Plain-text document sources:
________
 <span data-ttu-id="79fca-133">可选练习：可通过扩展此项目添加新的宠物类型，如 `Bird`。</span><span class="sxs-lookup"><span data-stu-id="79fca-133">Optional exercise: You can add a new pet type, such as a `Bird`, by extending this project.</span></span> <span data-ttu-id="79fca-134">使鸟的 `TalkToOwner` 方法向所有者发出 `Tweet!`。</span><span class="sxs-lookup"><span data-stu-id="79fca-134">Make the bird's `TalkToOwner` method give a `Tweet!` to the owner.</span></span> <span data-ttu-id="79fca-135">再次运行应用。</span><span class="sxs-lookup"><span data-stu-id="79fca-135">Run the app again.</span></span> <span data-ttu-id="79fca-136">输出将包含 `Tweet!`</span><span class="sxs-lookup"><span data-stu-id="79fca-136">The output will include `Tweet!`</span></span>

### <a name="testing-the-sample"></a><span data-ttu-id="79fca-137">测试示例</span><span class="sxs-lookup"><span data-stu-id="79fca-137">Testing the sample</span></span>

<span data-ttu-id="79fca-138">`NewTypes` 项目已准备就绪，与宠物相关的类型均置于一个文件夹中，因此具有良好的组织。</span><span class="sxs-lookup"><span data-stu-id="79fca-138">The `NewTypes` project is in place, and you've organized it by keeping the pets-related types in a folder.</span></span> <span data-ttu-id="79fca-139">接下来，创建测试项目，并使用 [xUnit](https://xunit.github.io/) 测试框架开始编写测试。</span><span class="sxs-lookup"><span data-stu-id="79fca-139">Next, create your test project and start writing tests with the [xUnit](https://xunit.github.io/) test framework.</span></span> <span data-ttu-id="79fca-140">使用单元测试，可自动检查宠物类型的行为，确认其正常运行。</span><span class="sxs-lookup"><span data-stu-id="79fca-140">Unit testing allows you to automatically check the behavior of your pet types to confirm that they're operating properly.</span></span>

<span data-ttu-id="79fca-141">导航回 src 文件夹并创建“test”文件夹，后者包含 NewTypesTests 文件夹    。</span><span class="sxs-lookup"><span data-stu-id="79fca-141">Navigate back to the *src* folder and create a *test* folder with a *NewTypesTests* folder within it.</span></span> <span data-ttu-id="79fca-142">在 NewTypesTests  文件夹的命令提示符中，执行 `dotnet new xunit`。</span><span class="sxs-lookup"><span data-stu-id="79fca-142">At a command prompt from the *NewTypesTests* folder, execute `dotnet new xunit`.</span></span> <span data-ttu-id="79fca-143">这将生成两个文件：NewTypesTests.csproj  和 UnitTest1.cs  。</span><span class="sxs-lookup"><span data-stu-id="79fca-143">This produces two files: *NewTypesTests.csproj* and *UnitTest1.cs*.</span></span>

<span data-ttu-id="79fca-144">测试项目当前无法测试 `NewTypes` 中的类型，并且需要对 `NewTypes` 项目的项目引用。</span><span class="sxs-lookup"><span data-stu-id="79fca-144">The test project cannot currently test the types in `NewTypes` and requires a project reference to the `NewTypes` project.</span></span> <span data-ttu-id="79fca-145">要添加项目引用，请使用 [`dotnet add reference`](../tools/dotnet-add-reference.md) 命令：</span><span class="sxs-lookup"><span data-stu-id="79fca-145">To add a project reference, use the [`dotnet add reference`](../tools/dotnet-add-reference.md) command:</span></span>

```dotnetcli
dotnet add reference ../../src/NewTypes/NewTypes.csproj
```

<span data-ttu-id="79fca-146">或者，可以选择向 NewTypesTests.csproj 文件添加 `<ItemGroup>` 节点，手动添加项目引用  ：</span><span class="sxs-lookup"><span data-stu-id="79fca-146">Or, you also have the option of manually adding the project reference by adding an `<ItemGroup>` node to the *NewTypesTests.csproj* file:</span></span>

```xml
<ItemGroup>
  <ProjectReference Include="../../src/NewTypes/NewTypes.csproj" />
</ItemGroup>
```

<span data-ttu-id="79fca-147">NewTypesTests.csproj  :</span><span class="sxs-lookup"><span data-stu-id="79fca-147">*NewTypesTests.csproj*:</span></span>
________
Your instructions →
Write out the records exactly, starting at the first line and stopping after the line that contains "they're operating properly.</span></span>".

Reply →
 <span data-ttu-id="79fca-133">可选练习：可通过扩展此项目添加新的宠物类型，如 `Bird`。</span><span class="sxs-lookup"><span data-stu-id="79fca-133">Optional exercise: You can add a new pet type, such as a `Bird`, by extending this project.</span></span> <span data-ttu-id="79fca-134">使鸟的 `TalkToOwner` 方法向所有者发出 `Tweet!`。</span><span class="sxs-lookup"><span data-stu-id="79fca-134">Make the bird's `TalkToOwner` method give a `Tweet!` to the owner.</span></span> <span data-ttu-id="79fca-135">再次运行应用。</span><span class="sxs-lookup"><span data-stu-id="79fca-135">Run the app again.</span></span> <span data-ttu-id="79fca-136">输出将包含 `Tweet!`</span><span class="sxs-lookup"><span data-stu-id="79fca-136">The output will include `Tweet!`</span></span>

### <a name="testing-the-sample"></a><span data-ttu-id="79fca-137">测试示例</span><span class="sxs-lookup"><span data-stu-id="79fca-137">Testing the sample</span></span>

<span data-ttu-id="79fca-138">`NewTypes` 项目已准备就绪，与宠物相关的类型均置于一个文件夹中，因此具有良好的组织。</span><span class="sxs-lookup"><span data-stu-id="79fca-138">The `NewTypes` project is in place, and you've organized it by keeping the pets-related types in a folder.</span></span> <span data-ttu-id="79fca-139">接下来，创建测试项目，并使用 [xUnit](https://xunit.github.io/) 测试框架开始编写测试。</span><span class="sxs-lookup"><span data-stu-id="79fca-139">Next, create your test project and start writing tests with the [xUnit](https://xunit.github.io/) test framework.</span></span> <span data-ttu-id="79fca-140">使用单元测试，可自动检查宠物类型的行为，确认其正常运行。</span><span class="sxs-lookup"><span data-stu-id="79fca-140">Unit testing allows you to automatically check the behavior of your pet types to confirm that they're operating properly.</span></span>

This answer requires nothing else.